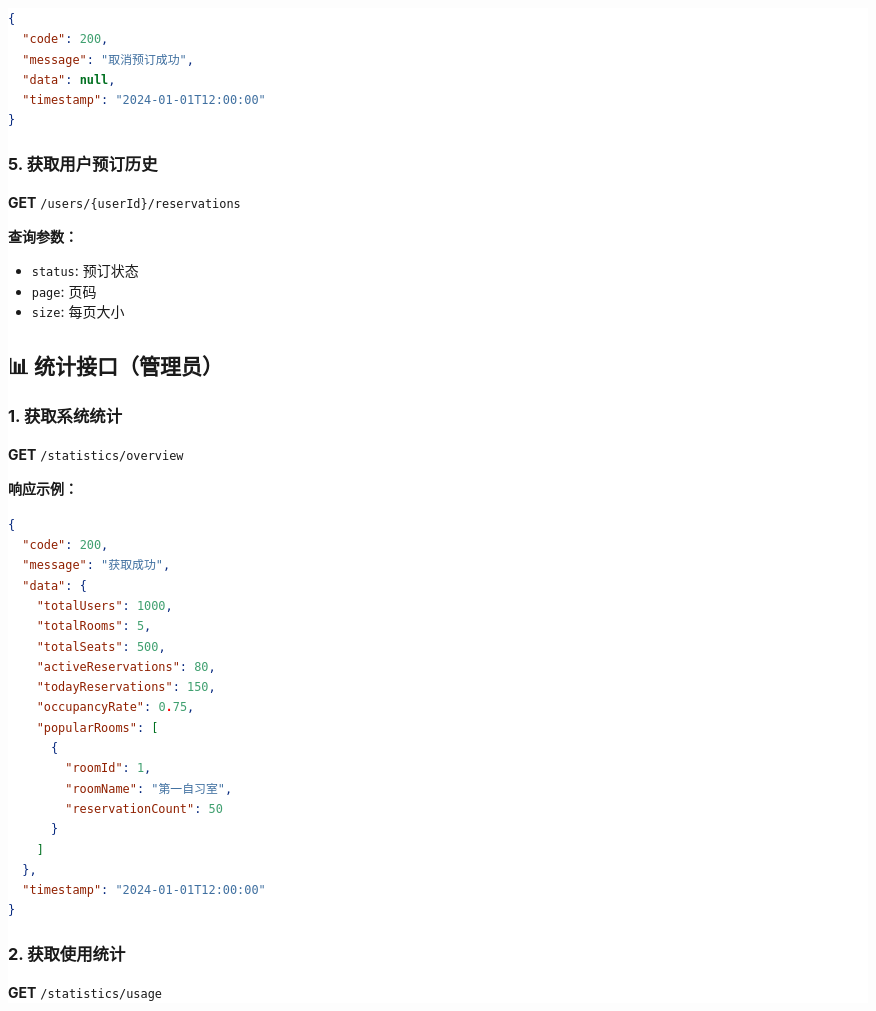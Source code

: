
 ```json
{
  "code": 200,
  "message": "取消预订成功",
  "data": null,
  "timestamp": "2024-01-01T12:00:00"
}
```

### 5. 获取用户预订历史

**GET** `/users/{userId}/reservations`

**查询参数：**

- `status`: 预订状态
- `page`: 页码
- `size`: 每页大小

## 📊 统计接口（管理员）

### 1. 获取系统统计

**GET** `/statistics/overview`

**响应示例：**

```json
{
  "code": 200,
  "message": "获取成功",
  "data": {
    "totalUsers": 1000,
    "totalRooms": 5,
    "totalSeats": 500,
    "activeReservations": 80,
    "todayReservations": 150,
    "occupancyRate": 0.75,
    "popularRooms": [
      {
        "roomId": 1,
        "roomName": "第一自习室",
        "reservationCount": 50
      }
    ]
  },
  "timestamp": "2024-01-01T12:00:00"
}
```

### 2. 获取使用统计

**GET** `/statistics/usage`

§ Work request: All lines of the entries above where "statistics" turns up should be reported.

§ Result below:
**GET** `/statistics/overview`
**GET** `/statistics/usage`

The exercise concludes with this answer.